La publicité — au lieu de voir Internet comme un moyen d’engager les gens, les entreprises japonaises le voient souvent simplement comme une autre plateforme publicitaire pour annoncer un produit aussi fort que possible. Les sites web sont finalement conçus pour maximiser la concentration d’informations dans le plus petit espace possible, semblables à une brochure plutôt qu’à un outil interactif.
Le paysage urbain — en se promenant dans un centre de Tokyo, comme Shibuya, on est constamment bombardé par des publicités néon vives, des salons de pachinko bruyants, des foules de travailleurs ou d’écoliers. Cette même activité chaotique des rues semble s’être transférée sur le web. De plus, comme l’espace physique est coûteux au Japon, il n’est pas gaspillé, et il en va de même pour l’espace vide sur une page web.
Les emplois dans le web — regardez n’importe quel site d’emploi au Japon, et vous verrez encore des annonces pour des rôles tels que « webmaster » et « administrateur web », remontant à l’époque où une entreprise embauchait un spécialiste IT pour coder à la main et lancer tout le site web — beaucoup le font encore. D’autre part, les créatifs recherchent la liberté créative qu’ils sont peu susceptibles de trouver dans une grande entreprise japonaise, donc ils vont ailleurs.
Différences techniques
L’héritage mobile — le Japon a utilisé son propre Internet mobile sur des téléphones à clapet avancés bien avant l’arrivée de l’iPhone et plus encore que sur PC. À cette époque, les écrans étaient minuscules, et les sites devaient être conçus pour s’adapter à ce petit espace, ce qui continue d’influencer ce qui se fait aujourd’hui.
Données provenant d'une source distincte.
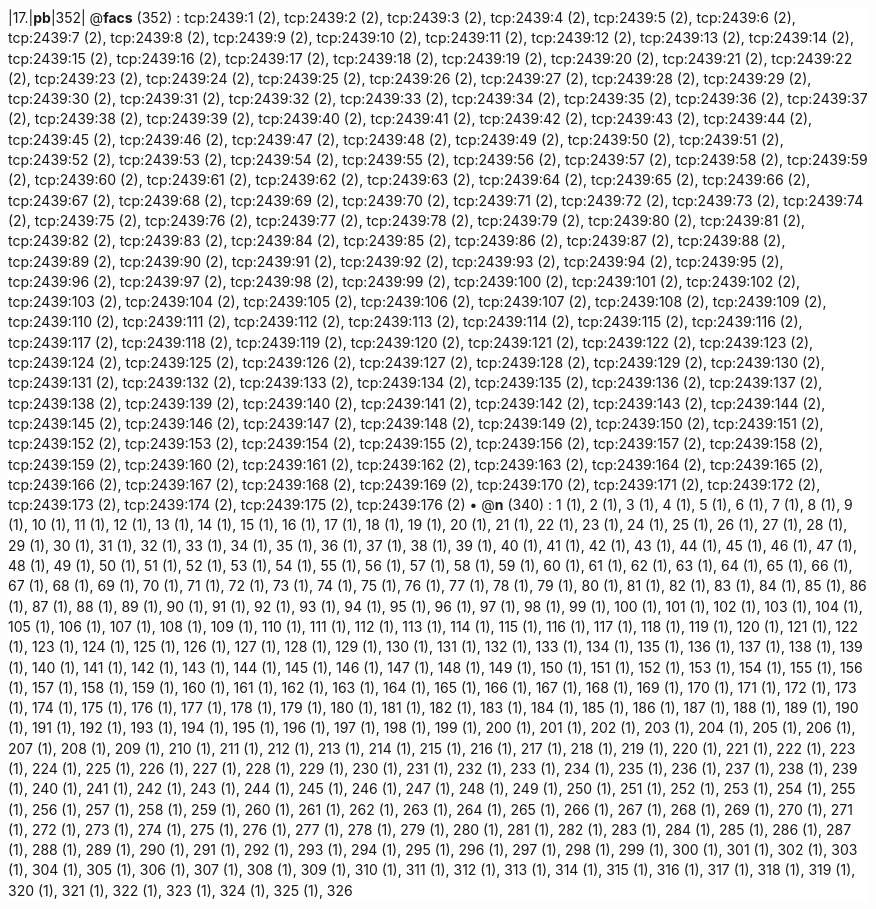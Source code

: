 |17.|__pb__|352| @__facs__ (352) : tcp:2439:1 (2), tcp:2439:2 (2), tcp:2439:3 (2), tcp:2439:4 (2), tcp:2439:5 (2), tcp:2439:6 (2), tcp:2439:7 (2), tcp:2439:8 (2), tcp:2439:9 (2), tcp:2439:10 (2), tcp:2439:11 (2), tcp:2439:12 (2), tcp:2439:13 (2), tcp:2439:14 (2), tcp:2439:15 (2), tcp:2439:16 (2), tcp:2439:17 (2), tcp:2439:18 (2), tcp:2439:19 (2), tcp:2439:20 (2), tcp:2439:21 (2), tcp:2439:22 (2), tcp:2439:23 (2), tcp:2439:24 (2), tcp:2439:25 (2), tcp:2439:26 (2), tcp:2439:27 (2), tcp:2439:28 (2), tcp:2439:29 (2), tcp:2439:30 (2), tcp:2439:31 (2), tcp:2439:32 (2), tcp:2439:33 (2), tcp:2439:34 (2), tcp:2439:35 (2), tcp:2439:36 (2), tcp:2439:37 (2), tcp:2439:38 (2), tcp:2439:39 (2), tcp:2439:40 (2), tcp:2439:41 (2), tcp:2439:42 (2), tcp:2439:43 (2), tcp:2439:44 (2), tcp:2439:45 (2), tcp:2439:46 (2), tcp:2439:47 (2), tcp:2439:48 (2), tcp:2439:49 (2), tcp:2439:50 (2), tcp:2439:51 (2), tcp:2439:52 (2), tcp:2439:53 (2), tcp:2439:54 (2), tcp:2439:55 (2), tcp:2439:56 (2), tcp:2439:57 (2), tcp:2439:58 (2), tcp:2439:59 (2), tcp:2439:60 (2), tcp:2439:61 (2), tcp:2439:62 (2), tcp:2439:63 (2), tcp:2439:64 (2), tcp:2439:65 (2), tcp:2439:66 (2), tcp:2439:67 (2), tcp:2439:68 (2), tcp:2439:69 (2), tcp:2439:70 (2), tcp:2439:71 (2), tcp:2439:72 (2), tcp:2439:73 (2), tcp:2439:74 (2), tcp:2439:75 (2), tcp:2439:76 (2), tcp:2439:77 (2), tcp:2439:78 (2), tcp:2439:79 (2), tcp:2439:80 (2), tcp:2439:81 (2), tcp:2439:82 (2), tcp:2439:83 (2), tcp:2439:84 (2), tcp:2439:85 (2), tcp:2439:86 (2), tcp:2439:87 (2), tcp:2439:88 (2), tcp:2439:89 (2), tcp:2439:90 (2), tcp:2439:91 (2), tcp:2439:92 (2), tcp:2439:93 (2), tcp:2439:94 (2), tcp:2439:95 (2), tcp:2439:96 (2), tcp:2439:97 (2), tcp:2439:98 (2), tcp:2439:99 (2), tcp:2439:100 (2), tcp:2439:101 (2), tcp:2439:102 (2), tcp:2439:103 (2), tcp:2439:104 (2), tcp:2439:105 (2), tcp:2439:106 (2), tcp:2439:107 (2), tcp:2439:108 (2), tcp:2439:109 (2), tcp:2439:110 (2), tcp:2439:111 (2), tcp:2439:112 (2), tcp:2439:113 (2), tcp:2439:114 (2), tcp:2439:115 (2), tcp:2439:116 (2), tcp:2439:117 (2), tcp:2439:118 (2), tcp:2439:119 (2), tcp:2439:120 (2), tcp:2439:121 (2), tcp:2439:122 (2), tcp:2439:123 (2), tcp:2439:124 (2), tcp:2439:125 (2), tcp:2439:126 (2), tcp:2439:127 (2), tcp:2439:128 (2), tcp:2439:129 (2), tcp:2439:130 (2), tcp:2439:131 (2), tcp:2439:132 (2), tcp:2439:133 (2), tcp:2439:134 (2), tcp:2439:135 (2), tcp:2439:136 (2), tcp:2439:137 (2), tcp:2439:138 (2), tcp:2439:139 (2), tcp:2439:140 (2), tcp:2439:141 (2), tcp:2439:142 (2), tcp:2439:143 (2), tcp:2439:144 (2), tcp:2439:145 (2), tcp:2439:146 (2), tcp:2439:147 (2), tcp:2439:148 (2), tcp:2439:149 (2), tcp:2439:150 (2), tcp:2439:151 (2), tcp:2439:152 (2), tcp:2439:153 (2), tcp:2439:154 (2), tcp:2439:155 (2), tcp:2439:156 (2), tcp:2439:157 (2), tcp:2439:158 (2), tcp:2439:159 (2), tcp:2439:160 (2), tcp:2439:161 (2), tcp:2439:162 (2), tcp:2439:163 (2), tcp:2439:164 (2), tcp:2439:165 (2), tcp:2439:166 (2), tcp:2439:167 (2), tcp:2439:168 (2), tcp:2439:169 (2), tcp:2439:170 (2), tcp:2439:171 (2), tcp:2439:172 (2), tcp:2439:173 (2), tcp:2439:174 (2), tcp:2439:175 (2), tcp:2439:176 (2)  •  @__n__ (340) : 1 (1), 2 (1), 3 (1), 4 (1), 5 (1), 6 (1), 7 (1), 8 (1), 9 (1), 10 (1), 11 (1), 12 (1), 13 (1), 14 (1), 15 (1), 16 (1), 17 (1), 18 (1), 19 (1), 20 (1), 21 (1), 22 (1), 23 (1), 24 (1), 25 (1), 26 (1), 27 (1), 28 (1), 29 (1), 30 (1), 31 (1), 32 (1), 33 (1), 34 (1), 35 (1), 36 (1), 37 (1), 38 (1), 39 (1), 40 (1), 41 (1), 42 (1), 43 (1), 44 (1), 45 (1), 46 (1), 47 (1), 48 (1), 49 (1), 50 (1), 51 (1), 52 (1), 53 (1), 54 (1), 55 (1), 56 (1), 57 (1), 58 (1), 59 (1), 60 (1), 61 (1), 62 (1), 63 (1), 64 (1), 65 (1), 66 (1), 67 (1), 68 (1), 69 (1), 70 (1), 71 (1), 72 (1), 73 (1), 74 (1), 75 (1), 76 (1), 77 (1), 78 (1), 79 (1), 80 (1), 81 (1), 82 (1), 83 (1), 84 (1), 85 (1), 86 (1), 87 (1), 88 (1), 89 (1), 90 (1), 91 (1), 92 (1), 93 (1), 94 (1), 95 (1), 96 (1), 97 (1), 98 (1), 99 (1), 100 (1), 101 (1), 102 (1), 103 (1), 104 (1), 105 (1), 106 (1), 107 (1), 108 (1), 109 (1), 110 (1), 111 (1), 112 (1), 113 (1), 114 (1), 115 (1), 116 (1), 117 (1), 118 (1), 119 (1), 120 (1), 121 (1), 122 (1), 123 (1), 124 (1), 125 (1), 126 (1), 127 (1), 128 (1), 129 (1), 130 (1), 131 (1), 132 (1), 133 (1), 134 (1), 135 (1), 136 (1), 137 (1), 138 (1), 139 (1), 140 (1), 141 (1), 142 (1), 143 (1), 144 (1), 145 (1), 146 (1), 147 (1), 148 (1), 149 (1), 150 (1), 151 (1), 152 (1), 153 (1), 154 (1), 155 (1), 156 (1), 157 (1), 158 (1), 159 (1), 160 (1), 161 (1), 162 (1), 163 (1), 164 (1), 165 (1), 166 (1), 167 (1), 168 (1), 169 (1), 170 (1), 171 (1), 172 (1), 173 (1), 174 (1), 175 (1), 176 (1), 177 (1), 178 (1), 179 (1), 180 (1), 181 (1), 182 (1), 183 (1), 184 (1), 185 (1), 186 (1), 187 (1), 188 (1), 189 (1), 190 (1), 191 (1), 192 (1), 193 (1), 194 (1), 195 (1), 196 (1), 197 (1), 198 (1), 199 (1), 200 (1), 201 (1), 202 (1), 203 (1), 204 (1), 205 (1), 206 (1), 207 (1), 208 (1), 209 (1), 210 (1), 211 (1), 212 (1), 213 (1), 214 (1), 215 (1), 216 (1), 217 (1), 218 (1), 219 (1), 220 (1), 221 (1), 222 (1), 223 (1), 224 (1), 225 (1), 226 (1), 227 (1), 228 (1), 229 (1), 230 (1), 231 (1), 232 (1), 233 (1), 234 (1), 235 (1), 236 (1), 237 (1), 238 (1), 239 (1), 240 (1), 241 (1), 242 (1), 243 (1), 244 (1), 245 (1), 246 (1), 247 (1), 248 (1), 249 (1), 250 (1), 251 (1), 252 (1), 253 (1), 254 (1), 255 (1), 256 (1), 257 (1), 258 (1), 259 (1), 260 (1), 261 (1), 262 (1), 263 (1), 264 (1), 265 (1), 266 (1), 267 (1), 268 (1), 269 (1), 270 (1), 271 (1), 272 (1), 273 (1), 274 (1), 275 (1), 276 (1), 277 (1), 278 (1), 279 (1), 280 (1), 281 (1), 282 (1), 283 (1), 284 (1), 285 (1), 286 (1), 287 (1), 288 (1), 289 (1), 290 (1), 291 (1), 292 (1), 293 (1), 294 (1), 295 (1), 296 (1), 297 (1), 298 (1), 299 (1), 300 (1), 301 (1), 302 (1), 303 (1), 304 (1), 305 (1), 306 (1), 307 (1), 308 (1), 309 (1), 310 (1), 311 (1), 312 (1), 313 (1), 314 (1), 315 (1), 316 (1), 317 (1), 318 (1), 319 (1), 320 (1), 321 (1), 322 (1), 323 (1), 324 (1), 325 (1), 326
Les polices pour le web — il y a un manque de polices web pour les langues non latines (chinois, japonais, etc.). Cela est dû au fait que chaque police nécessite une conception individuelle de milliers de caractères, ce qui est extrêmement coûteux, laborieux, et ces polices prennent plus de temps à charger. Pour ces raisons, les designers préfèrent utiliser des graphiques plutôt que du texte standard pour afficher des polices non standard.
Windows XP & IE 6 — bien que le nombre de personnes utilisant ce logiciel Microsoft archaïque diminue rapidement, il y a encore suffisamment d’utilisateurs, en particulier dans l’environnement corporatif.
En se promenant à Tokyo, on a souvent l’impression d’être coincé dans le futur tel qu’il était imaginé dans les années quatre-vingt, et c’est en grande partie ces contradictions qui caractérisent le paysage de design au Japon. D’un côté, il y a de grands conglomérats produisant des produits de masse ennuyeux, et de l’autre, il y a des artisans créant des objets de beauté et de fonctionnalité incroyables.
Un point plus positif — de petites entreprises de design et des marques comme UNIQLO, MUJI, CookPad, et Kinokuniya prouvent que le Japon peut créer des sites web esthétiquement attrayants et fonctionnels. Espérons que les autres apprendront d’eux et rattraperont bientôt leur retard.